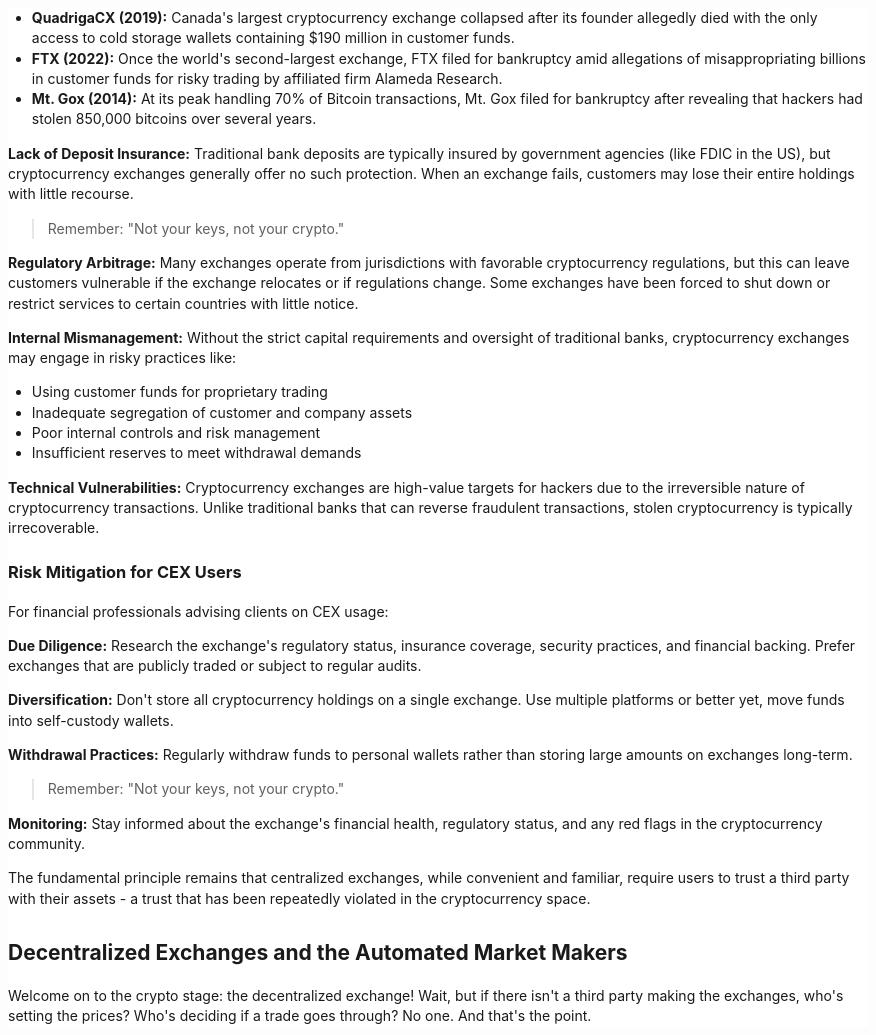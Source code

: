 - **QuadrigaCX (2019):** Canada's largest cryptocurrency exchange collapsed after its founder allegedly died with the only access to cold storage wallets containing $190 million in customer funds.
- **FTX (2022):** Once the world's second-largest exchange, FTX filed for bankruptcy amid allegations of misappropriating billions in customer funds for risky trading by affiliated firm Alameda Research.
- **Mt. Gox (2014):** At its peak handling 70% of Bitcoin transactions, Mt. Gox filed for bankruptcy after revealing that hackers had stolen 850,000 bitcoins over several years.

**Lack of Deposit Insurance:** Traditional bank deposits are typically insured by government agencies (like FDIC in the US), but cryptocurrency exchanges generally offer no such protection. When an exchange fails, customers may lose their entire holdings with little recourse.

> Remember: "Not your keys, not your crypto."

**Regulatory Arbitrage:** Many exchanges operate from jurisdictions with favorable cryptocurrency regulations, but this can leave customers vulnerable if the exchange relocates or if regulations change. Some exchanges have been forced to shut down or restrict services to certain countries with little notice.

**Internal Mismanagement:** Without the strict capital requirements and oversight of traditional banks, cryptocurrency exchanges may engage in risky practices like:
- Using customer funds for proprietary trading
- Inadequate segregation of customer and company assets  
- Poor internal controls and risk management
- Insufficient reserves to meet withdrawal demands

**Technical Vulnerabilities:** Cryptocurrency exchanges are high-value targets for hackers due to the irreversible nature of cryptocurrency transactions. Unlike traditional banks that can reverse fraudulent transactions, stolen cryptocurrency is typically irrecoverable.

### Risk Mitigation for CEX Users

For financial professionals advising clients on CEX usage:

**Due Diligence:** Research the exchange's regulatory status, insurance coverage, security practices, and financial backing. Prefer exchanges that are publicly traded or subject to regular audits.

**Diversification:** Don't store all cryptocurrency holdings on a single exchange. Use multiple platforms or better yet, move funds into self-custody wallets. 

**Withdrawal Practices:** Regularly withdraw funds to personal wallets rather than storing large amounts on exchanges long-term. 

> Remember: "Not your keys, not your crypto."

**Monitoring:** Stay informed about the exchange's financial health, regulatory status, and any red flags in the cryptocurrency community.

The fundamental principle remains that centralized exchanges, while convenient and familiar, require users to trust a third party with their assets - a trust that has been repeatedly violated in the cryptocurrency space.

## Decentralized Exchanges and the Automated Market Makers

Welcome on to the crypto stage: the decentralized exchange! Wait, but if there isn't a third party making the exchanges, who's setting the prices? Who's deciding if a trade goes through? No one. And that's the point.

--

WORK REQUEST:
Take every line from the listing above that includes the word "trading" and copy it.

OUTPUT OF THE TASK:
- **FTX (2022):** Once the world's second-largest exchange, FTX filed for bankruptcy amid allegations of misappropriating billions in customer funds for risky trading by affiliated firm Alameda Research.
- Using customer funds for proprietary trading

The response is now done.